Action item
Please print exactly the line containing "- Connection state tracking" and every line after it to the end of the records below, and nothing more.

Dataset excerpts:
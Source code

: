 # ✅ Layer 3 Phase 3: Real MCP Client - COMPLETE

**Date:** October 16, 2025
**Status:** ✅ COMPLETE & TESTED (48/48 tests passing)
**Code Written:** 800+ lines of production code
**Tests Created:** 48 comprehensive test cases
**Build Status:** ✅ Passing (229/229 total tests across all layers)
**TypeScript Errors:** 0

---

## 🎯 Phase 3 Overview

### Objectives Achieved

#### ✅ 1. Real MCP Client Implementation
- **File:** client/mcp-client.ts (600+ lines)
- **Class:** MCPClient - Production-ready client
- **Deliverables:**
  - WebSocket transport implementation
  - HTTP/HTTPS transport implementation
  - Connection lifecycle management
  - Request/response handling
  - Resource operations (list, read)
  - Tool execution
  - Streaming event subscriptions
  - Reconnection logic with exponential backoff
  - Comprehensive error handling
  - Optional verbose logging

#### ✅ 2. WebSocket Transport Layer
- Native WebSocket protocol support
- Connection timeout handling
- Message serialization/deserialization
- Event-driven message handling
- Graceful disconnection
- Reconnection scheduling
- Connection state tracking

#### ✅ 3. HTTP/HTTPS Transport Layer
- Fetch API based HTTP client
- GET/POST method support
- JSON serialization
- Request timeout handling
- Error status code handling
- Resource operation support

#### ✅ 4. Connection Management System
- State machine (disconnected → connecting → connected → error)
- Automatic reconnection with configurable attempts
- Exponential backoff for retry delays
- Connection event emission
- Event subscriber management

Response
- Connection state tracking

#### ✅ 3. HTTP/HTTPS Transport Layer
- Fetch API based HTTP client
- GET/POST method support
- JSON serialization
- Request timeout handling
- Error status code handling
- Resource operation support

#### ✅ 4. Connection Management System
- State machine (disconnected → connecting → connected → error)
- Automatic reconnection with configurable attempts
- Exponential backoff for retry delays
- Connection event emission
- Event subscriber management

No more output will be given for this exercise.